SUPPLIED DATA: Begin

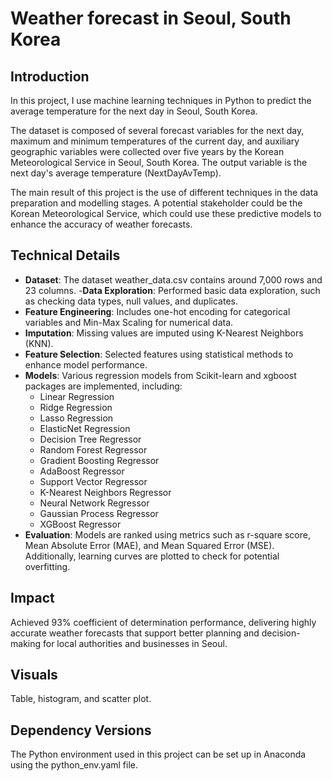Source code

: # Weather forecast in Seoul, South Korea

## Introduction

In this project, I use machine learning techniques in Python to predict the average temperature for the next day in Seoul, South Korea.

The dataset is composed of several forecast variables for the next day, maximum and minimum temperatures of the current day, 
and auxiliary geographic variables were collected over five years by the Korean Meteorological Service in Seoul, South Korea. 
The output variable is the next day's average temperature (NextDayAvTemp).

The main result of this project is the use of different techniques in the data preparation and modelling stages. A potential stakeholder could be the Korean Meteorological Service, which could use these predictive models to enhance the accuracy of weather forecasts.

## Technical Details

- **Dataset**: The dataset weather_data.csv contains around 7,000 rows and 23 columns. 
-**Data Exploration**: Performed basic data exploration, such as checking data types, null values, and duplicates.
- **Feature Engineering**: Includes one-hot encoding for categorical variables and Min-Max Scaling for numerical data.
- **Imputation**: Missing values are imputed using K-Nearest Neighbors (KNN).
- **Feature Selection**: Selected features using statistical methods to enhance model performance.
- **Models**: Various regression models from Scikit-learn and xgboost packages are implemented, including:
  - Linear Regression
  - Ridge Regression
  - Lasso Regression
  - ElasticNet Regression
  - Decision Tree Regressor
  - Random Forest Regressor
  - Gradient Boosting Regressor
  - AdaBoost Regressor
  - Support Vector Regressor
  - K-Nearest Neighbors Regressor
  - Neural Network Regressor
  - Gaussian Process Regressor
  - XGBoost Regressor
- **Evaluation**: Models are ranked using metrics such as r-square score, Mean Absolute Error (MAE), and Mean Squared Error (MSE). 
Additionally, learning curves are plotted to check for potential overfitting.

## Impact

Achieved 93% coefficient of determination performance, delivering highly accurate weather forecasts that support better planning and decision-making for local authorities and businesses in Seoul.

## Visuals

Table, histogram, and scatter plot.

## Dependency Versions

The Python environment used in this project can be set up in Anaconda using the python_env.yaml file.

SUPPLIED DATA: End

PROBLEM DETAILS
Copy out every line from the material above in which the word "learning" appears.

RESULT FOR THIS TASK
In this project, I use machine learning techniques in Python to predict the average temperature for the next day in Seoul, South Korea.
Additionally, learning curves are plotted to check for potential overfitting.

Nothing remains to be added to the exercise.